Slate's reviewer, who gives the commercial an "F," is absurdly upset about it. He wonders how such a thing could have happened:
In the end, we're left with two possibilities. The first is that Ball Park, and their ad agency, were unaware of the connotation. I can imagine how this might happen. Were I at the planning meeting where this ad was first pitched, as, like, a junior executive or something, I would not want to be the guy who brought up penises. So, maybe no one brought it up.
The other possibility is that Ball Park knows exactly what it's doing. That somehow consumer research has proven that folks like the hot dog/penis connection. It must have been a doozy of a focus group.
First, I object to the "dog penis" juxtaposition that Slate just made, but Ball Park Franks are always called "franks," so there's no untoward bestiality reference. And it's just silly to think the ad people might not have known what they were doing. We all saw the episode of "The Apprentice" where the women's team won by making their ad campaign as phallic as humanly possible. I'm sure they tested the ad on the sort of people who are likely to eat frankfurters and those people laughed heartily.

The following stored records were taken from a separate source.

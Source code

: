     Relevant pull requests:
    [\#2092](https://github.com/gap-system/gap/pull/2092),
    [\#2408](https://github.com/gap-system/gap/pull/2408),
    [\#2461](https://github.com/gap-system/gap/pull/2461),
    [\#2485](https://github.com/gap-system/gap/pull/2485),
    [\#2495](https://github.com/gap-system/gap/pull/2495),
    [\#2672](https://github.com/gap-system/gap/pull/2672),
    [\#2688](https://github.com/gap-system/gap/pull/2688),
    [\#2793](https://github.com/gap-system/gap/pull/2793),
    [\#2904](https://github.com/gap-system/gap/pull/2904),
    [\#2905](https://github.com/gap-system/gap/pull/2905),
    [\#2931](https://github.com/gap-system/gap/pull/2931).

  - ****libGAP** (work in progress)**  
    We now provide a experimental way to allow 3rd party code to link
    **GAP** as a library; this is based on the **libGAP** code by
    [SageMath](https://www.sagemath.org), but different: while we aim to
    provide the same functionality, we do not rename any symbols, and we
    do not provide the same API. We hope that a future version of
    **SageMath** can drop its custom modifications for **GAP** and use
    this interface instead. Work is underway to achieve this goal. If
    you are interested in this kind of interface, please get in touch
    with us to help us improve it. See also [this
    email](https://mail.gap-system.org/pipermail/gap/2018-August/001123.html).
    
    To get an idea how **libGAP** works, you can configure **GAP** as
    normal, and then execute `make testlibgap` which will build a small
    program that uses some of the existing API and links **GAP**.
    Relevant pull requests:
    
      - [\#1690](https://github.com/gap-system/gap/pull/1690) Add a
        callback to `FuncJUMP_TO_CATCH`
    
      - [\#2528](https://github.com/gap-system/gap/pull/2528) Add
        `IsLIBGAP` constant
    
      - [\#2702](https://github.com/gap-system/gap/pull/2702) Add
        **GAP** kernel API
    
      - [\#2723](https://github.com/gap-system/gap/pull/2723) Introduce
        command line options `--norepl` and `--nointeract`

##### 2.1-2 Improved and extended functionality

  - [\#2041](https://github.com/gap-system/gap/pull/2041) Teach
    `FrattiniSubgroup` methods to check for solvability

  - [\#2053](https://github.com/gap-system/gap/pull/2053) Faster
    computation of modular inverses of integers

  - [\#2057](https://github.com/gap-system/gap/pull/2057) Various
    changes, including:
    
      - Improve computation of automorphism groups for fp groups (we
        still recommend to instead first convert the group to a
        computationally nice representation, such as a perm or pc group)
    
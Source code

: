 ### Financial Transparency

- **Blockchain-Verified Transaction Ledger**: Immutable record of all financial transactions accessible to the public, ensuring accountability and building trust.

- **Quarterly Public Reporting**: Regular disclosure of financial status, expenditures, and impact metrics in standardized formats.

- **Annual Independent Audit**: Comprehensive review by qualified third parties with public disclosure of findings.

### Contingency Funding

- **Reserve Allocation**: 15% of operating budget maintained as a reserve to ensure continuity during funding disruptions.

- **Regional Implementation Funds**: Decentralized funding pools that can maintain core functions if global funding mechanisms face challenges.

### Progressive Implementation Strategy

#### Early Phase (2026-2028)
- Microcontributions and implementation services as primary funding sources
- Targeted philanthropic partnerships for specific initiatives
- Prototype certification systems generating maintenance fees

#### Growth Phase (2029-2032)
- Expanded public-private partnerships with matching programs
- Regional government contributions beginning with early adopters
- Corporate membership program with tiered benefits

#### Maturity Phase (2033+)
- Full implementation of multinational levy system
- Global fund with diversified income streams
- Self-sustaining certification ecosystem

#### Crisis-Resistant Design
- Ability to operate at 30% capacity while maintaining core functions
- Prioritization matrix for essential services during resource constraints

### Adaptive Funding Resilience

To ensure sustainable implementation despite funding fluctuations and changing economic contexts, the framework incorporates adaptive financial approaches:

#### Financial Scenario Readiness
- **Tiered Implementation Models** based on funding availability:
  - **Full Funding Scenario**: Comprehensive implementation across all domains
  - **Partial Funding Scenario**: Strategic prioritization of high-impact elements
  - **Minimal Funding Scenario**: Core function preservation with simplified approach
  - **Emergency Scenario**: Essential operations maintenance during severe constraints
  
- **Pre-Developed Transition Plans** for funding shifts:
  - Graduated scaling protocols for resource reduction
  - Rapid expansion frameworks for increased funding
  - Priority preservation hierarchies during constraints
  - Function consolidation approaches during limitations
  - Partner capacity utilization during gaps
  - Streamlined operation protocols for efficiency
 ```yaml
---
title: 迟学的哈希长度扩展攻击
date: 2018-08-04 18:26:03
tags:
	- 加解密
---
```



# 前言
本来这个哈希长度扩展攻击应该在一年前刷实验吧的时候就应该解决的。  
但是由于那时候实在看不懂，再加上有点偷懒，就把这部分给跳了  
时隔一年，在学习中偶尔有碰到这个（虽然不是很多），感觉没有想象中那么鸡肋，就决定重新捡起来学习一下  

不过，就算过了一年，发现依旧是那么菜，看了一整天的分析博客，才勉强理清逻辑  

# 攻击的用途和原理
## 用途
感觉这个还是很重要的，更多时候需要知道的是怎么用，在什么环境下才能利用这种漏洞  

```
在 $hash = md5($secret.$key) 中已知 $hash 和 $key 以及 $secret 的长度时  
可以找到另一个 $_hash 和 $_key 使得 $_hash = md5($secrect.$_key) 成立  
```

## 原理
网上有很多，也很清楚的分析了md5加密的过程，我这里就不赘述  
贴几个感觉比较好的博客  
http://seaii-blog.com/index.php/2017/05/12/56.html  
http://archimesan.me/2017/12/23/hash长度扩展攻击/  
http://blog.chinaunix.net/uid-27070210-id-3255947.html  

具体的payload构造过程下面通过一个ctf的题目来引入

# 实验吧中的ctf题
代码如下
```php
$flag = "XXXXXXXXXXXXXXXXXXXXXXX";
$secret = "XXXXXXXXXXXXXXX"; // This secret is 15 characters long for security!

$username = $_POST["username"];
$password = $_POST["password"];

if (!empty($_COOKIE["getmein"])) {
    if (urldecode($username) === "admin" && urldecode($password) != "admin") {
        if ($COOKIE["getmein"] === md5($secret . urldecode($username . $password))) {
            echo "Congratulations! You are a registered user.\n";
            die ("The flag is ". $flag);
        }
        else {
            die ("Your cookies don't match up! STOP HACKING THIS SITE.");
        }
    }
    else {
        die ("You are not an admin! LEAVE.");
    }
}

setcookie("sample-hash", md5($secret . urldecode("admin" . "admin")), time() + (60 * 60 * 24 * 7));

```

TV commercials have shown actors responding sexually to food for as long as I can remember. The actors have been groaning and saying "mmm-mmm ... good" and the like forever. Is there to be some special prohibition simply because the food is phallic in shape? Is there a problem because the food appears to be male and the actor is also male? Is that why Chiquita had to make its animated banana a woman? I think the best way to look at the "girthy" ad is as a spoof of all the many ads that take the sexuality of food seriously.